Das ignomínias que Jesus Cristo sofreu na sua Paixão

Dabit percutienti se maxillam, saturabitur opprobriis – “Oferecerá a face ao que o ferir, fartar-se-á de opróbrios” (Lm 3, 30)

Sumário. Ah, a quantas ignomínias se submeteu o nosso pobre Jesus no tempo da sua Paixão! Foi traído por um dos seus discípulos, renegado por outro e abandonado por todos. Foi escarnecido como mentecapto, posposto a Barrabás, açoitado como um escravo, tratado como rei de teatro, condenado a morrer crucificado entre dois ladrões. E para que? Para nos provar o seu amor, e ensinar-nos pelo seu exemplo a sofrer com paciência os desprezos e injúrias. E todavia ficamos sempre orgulhosos e amamos tão pouco a Jesus Cristo!

I. As mais graves injúrias que sofreu Jesus Cristo são as que lhe foram feitas no dia da sua morte. Sofreu então primeiro o opróbio de se ver abandonado por todos os seus amados discípulos, dos quais um o traiu, outro o renegou e quando Jesus foi preso no horto, todos fugiram e o abandonaram. Em seguida, os judeus apresentaram-no a Pilatos como um malfeitor digno de ser crucificado a um simples pedido deles. Por Herodes e toda a sua corte foi escarnecido como louco: Sprevit illum Herodes cum exercitu suo (1).
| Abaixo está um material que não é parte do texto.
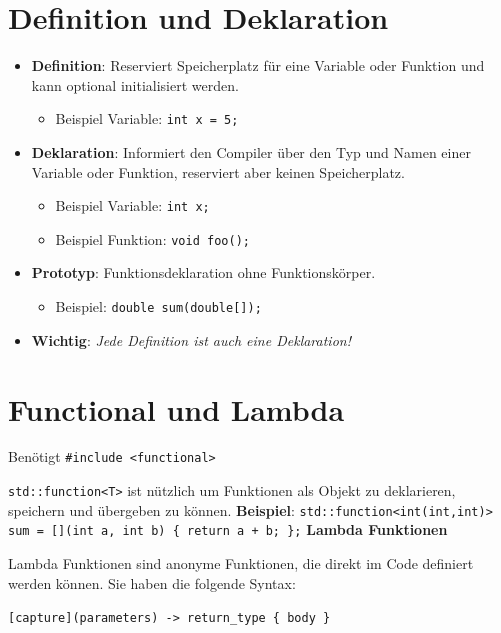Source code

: \documentclass[9pt, a3paper, landscape]{article}
\newcommand{\algo}[1]{\textbf{\textcolor{blue!60!black}{#1}}}
\newcommand{\datastruct}[1]{\textbf{\textcolor{red!60!black}{#1}}}
\begin{document}
\begin{multicols*}{4}
\section{Definition und Deklaration}
\begin{itemize}
    \item \algo{Definition}: Reserviert Speicherplatz für eine Variable oder Funktion und kann optional initialisiert werden.
    \begin{itemize}
        \item Beispiel Variable: \lstinline|int x = 5;|
    \end{itemize}
    \item \datastruct{Deklaration}: Informiert den Compiler über den Typ und Namen einer Variable oder Funktion, reserviert aber keinen Speicherplatz.
    \begin{itemize}
        \item Beispiel Variable: \lstinline|int x;|
        \item Beispiel Funktion: \lstinline|void foo();|
    \end{itemize}
    \item \datastruct{Prototyp}: Funktionsdeklaration ohne Funktionskörper.
    \begin{itemize}
        \item Beispiel: \lstinline|double sum(double[]);|
    \end{itemize}
    \item \algo{Wichtig}: \textit{Jede Definition ist auch eine Deklaration!}
\end{itemize}

\section{Functional und Lambda}

Benötigt \lstinline|#include <functional>|

\lstinline|std::function<T>| ist nützlich um Funktionen als Objekt zu deklarieren, speichern und übergeben zu können. \algo{Beispiel}: \newline
\lstinline|std::function<int(int,int)> sum = [](int a, int b) { return a + b; };|
\newline
\newline
\datastruct{Lambda Funktionen}

Lambda Funktionen sind anonyme Funktionen, die direkt im Code definiert werden können. Sie haben die folgende Syntax:

\lstinline|[capture](parameters) -> return_type { body }|


\end{multicols*}
\end{document}
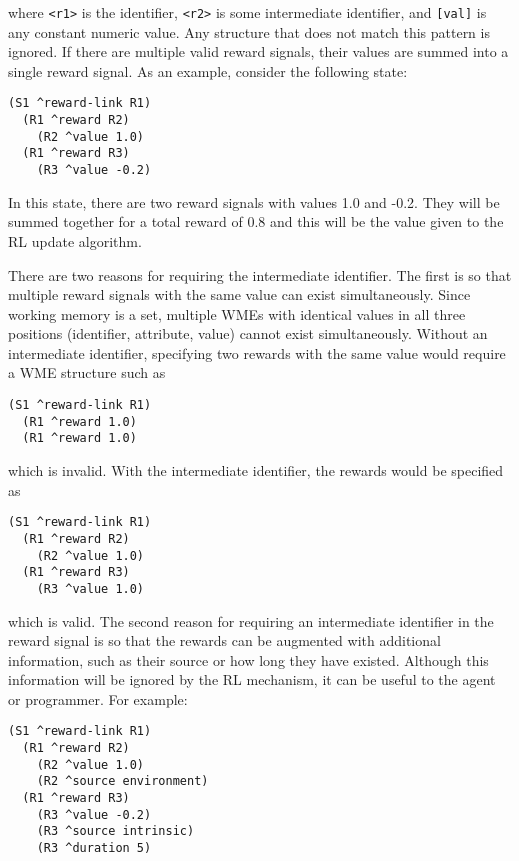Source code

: where \verb=<r1>= is the  identifier, \verb=<r2>= is some intermediate identifier, and \verb=[val]= is any constant numeric value.
Any structure that does not match this pattern is ignored.
If there are multiple valid reward signals, their values are summed into a single reward signal.
As an example, consider the following state:

\begin{verbatim}
(S1 ^reward-link R1)
  (R1 ^reward R2)
    (R2 ^value 1.0)
  (R1 ^reward R3)
    (R3 ^value -0.2)
\end{verbatim}

In this state, there are two reward signals with values 1.0 and -0.2.
They will be summed together for a total reward of 0.8 and this will be the value given to the RL update algorithm.

There are two reasons for requiring the intermediate identifier.
The first is so that multiple reward signals with the same value can exist simultaneously.
Since working memory is a set, multiple WMEs with identical values in all three positions (identifier, attribute, value) cannot exist simultaneously.
Without an intermediate identifier, specifying two rewards with the same value would require a WME structure such as

\begin{verbatim}
(S1 ^reward-link R1)
  (R1 ^reward 1.0)
  (R1 ^reward 1.0)
\end{verbatim}

which is invalid. With the intermediate identifier, the rewards would be specified as

\begin{verbatim}
(S1 ^reward-link R1)
  (R1 ^reward R2)
    (R2 ^value 1.0)
  (R1 ^reward R3)
    (R3 ^value 1.0)
\end{verbatim}

which is valid.
The second reason for requiring an intermediate identifier in the reward signal is so that the rewards can be augmented with additional information, such as their source or how long they have existed.
Although this information will be ignored by the RL mechanism, it can be useful to the agent or programmer.
For example:

\begin{verbatim}
(S1 ^reward-link R1)
  (R1 ^reward R2)
    (R2 ^value 1.0)
    (R2 ^source environment)
  (R1 ^reward R3)
    (R3 ^value -0.2)
    (R3 ^source intrinsic)
    (R3 ^duration 5)
\end{verbatim}

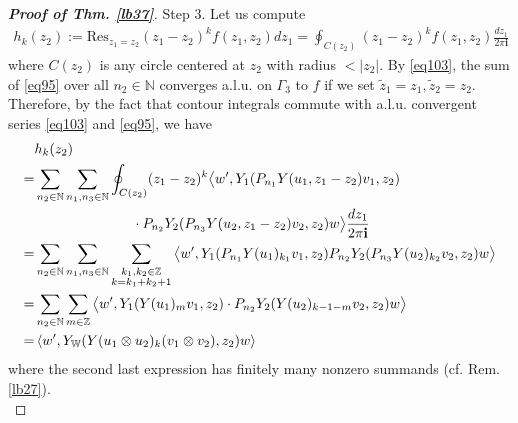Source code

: \documentclass[11pt,b5paper,notitlepage]{article}
\theoremstyle{definition}
\theoremstyle{plain}
\newcommand{\wtd}{\widetilde}
\newcommand{\Res}{\mathrm{Res}}
\newcommand{\im}{\mathbf{i}}
\newcommand{\Wbb}{\mathbb W}
\newcommand{\Nbb}{\mathbb N}
\newcommand{\Zbb}{\mathbb Z}
\newcommand{\<}{\left\langle}
\renewcommand{\>}{\right\rangle}
\numberwithin{equation}{subsection}
\begin{document}
\begin{proof}[\textbf{Proof of Thm. \ref{lb37}}]
Step 3. Let us compute 
\begin{align*}
h_k(z_2):=\Res_{z_1=z_2}(z_1-z_2)^k f(z_1,z_2)dz_1=\oint_{C(z_2)} (z_1-z_2)^k f(z_1,z_2)\frac{dz_1}{2\pi\im}
\end{align*}
where $C(z_2)$ is any circle centered at $z_2$ with radius $<|z_2|$. By \eqref{eq103}, the sum of \eqref{eq95} over all $n_2\in\Nbb$ converges a.l.u. on $\Gamma_3$ to $f$ if we set $\wtd z_1=z_1,\wtd z_2=z_2$. Therefore, by the fact that contour integrals commute with a.l.u. convergent series \eqref{eq103} and \eqref{eq95}, we have
\begin{align}
&h_k(z_2)\nonumber\\
=&\sum_{n_2\in\Nbb}\sum_{n_1,n_3\in\Nbb}\oint_{C(z_2)} (z_1-z_2)^k\big\langle w',Y_1(P_{n_1}Y(u_1,z_1-z_2)v_1,z_2)\nonumber\\
&\qquad\qquad\qquad\quad\cdot P_{n_2}Y_2(P_{n_3}Y(u_2,z_1-z_2)v_2, z_2)w\big\rangle \frac{dz_1}{2\pi\im}\nonumber\\
=&\sum_{n_2\in\Nbb}\sum_{n_1,n_3\in\Nbb}\sum_{
\begin{subarray}{c}
k_1,k_2\in\Zbb\\
k=k_1+k_2+1
\end{subarray}
}\big\langle w',Y_1(P_{n_1}Y(u_1)_{k_1}v_1,z_2) P_{n_2}Y_2(P_{n_3}Y(u_2)_{k_2}v_2, z_2)w\big\rangle \nonumber\\
=&\sum_{n_2\in\Nbb}\sum_{m\in\Zbb} \big\langle w',Y_1(Y(u_1)_mv_1,z_2)\cdot P_{n_2}Y_2(Y(u_2)_{k-1-m}v_2,z_2)w\big\rangle \nonumber\\
=&\<w',Y_\Wbb(Y(u_1\otimes u_2)_k(v_1\otimes v_2),z_2)w\>  \label{eq106}
\end{align}
where the second last expression has finitely many nonzero summands (cf. Rem. \ref{lb27}).\\[-1ex]


\end{proof}
\end{document}
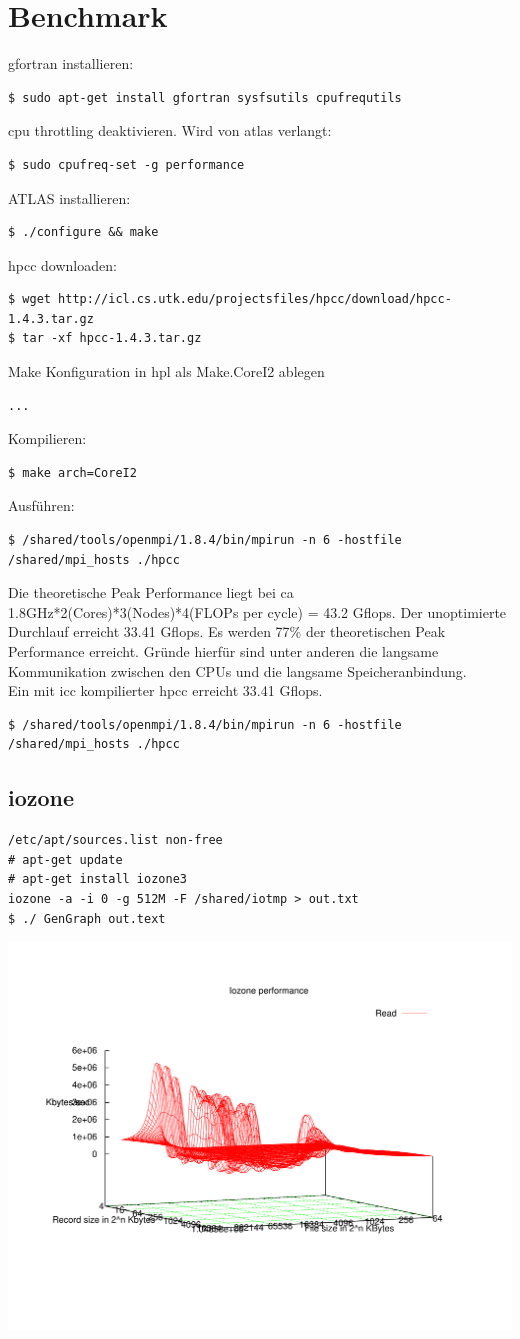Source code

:\chapter{Benchmark}
gfortran installieren:
\begin{lstlisting}[style=Bash]
$ sudo apt-get install gfortran sysfsutils cpufrequtils
\end{lstlisting}
cpu throttling deaktivieren. Wird von atlas verlangt:
\begin{lstlisting}[style=Bash]
$ sudo cpufreq-set -g performance
\end{lstlisting}
ATLAS installieren:
\begin{lstlisting}[style=Bash]
$ ./configure && make
\end{lstlisting}
hpcc downloaden:
\begin{lstlisting}[style=Bash]
$ wget http://icl.cs.utk.edu/projectsfiles/hpcc/download/hpcc-1.4.3.tar.gz
$ tar -xf hpcc-1.4.3.tar.gz
\end{lstlisting}
Make Konfiguration in hpl als Make.CoreI2 ablegen
\begin{lstlisting}[style=Bash]
...
\end{lstlisting}
Kompilieren:
\begin{lstlisting}[style=Bash]
$ make arch=CoreI2
\end{lstlisting}
Ausführen:
\begin{lstlisting}[style=Bash]
$ /shared/tools/openmpi/1.8.4/bin/mpirun -n 6 -hostfile /shared/mpi_hosts ./hpcc
\end{lstlisting}
Die theoretische Peak Performance liegt bei ca 1.8GHz*2(Cores)*3(Nodes)*4(FLOPs per cycle) = 43.2 Gflops.
Der unoptimierte Durchlauf erreicht 33.41 Gflops. Es werden 77\% der theoretischen Peak Performance erreicht.
Gründe hierfür sind unter anderen die langsame Kommunikation zwischen den CPUs und die langsame Speicheranbindung.\\
Ein mit icc kompilierter hpcc erreicht 33.41 Gflops.
\begin{lstlisting}[style=Bash]
$ /shared/tools/openmpi/1.8.4/bin/mpirun -n 6 -hostfile /shared/mpi_hosts ./hpcc
\end{lstlisting}
\section{iozone}
\begin{lstlisting}[style=Bash]
/etc/apt/sources.list non-free
# apt-get update
# apt-get install iozone3
iozone -a -i 0 -g 512M -F /shared/iotmp > out.txt
$ ./ GenGraph out.text
\end{lstlisting}
\includegraphics{read.pdf}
Depois foi posposto a Barrabás, um ladrão e homicida; pois, à pergunta de Pilatos a quem devia soltar, os judeus responderam gritando: Non hunc, sed Barabbam (2) — “Não queremos solto este, mas Barrabás”. Foi flagelado como escravo, porque esta pena se infligia só aos escravos. Foi burlado como rei de teatro; porquanto, depois de por escárnio O haverem coroado de espinhos, saudaram-No como rei, e, escarrando-Lhe no rosto, diziam: Ave, rex Iudaeorum (3) — “Ave, rei dos judeus”. Depois foi condenado a morrer entre dois ladrões conforme já fora predito por Isaias: Et cum sceleratis reputatus est (4) – “Ele foi posto no número dos celerados”.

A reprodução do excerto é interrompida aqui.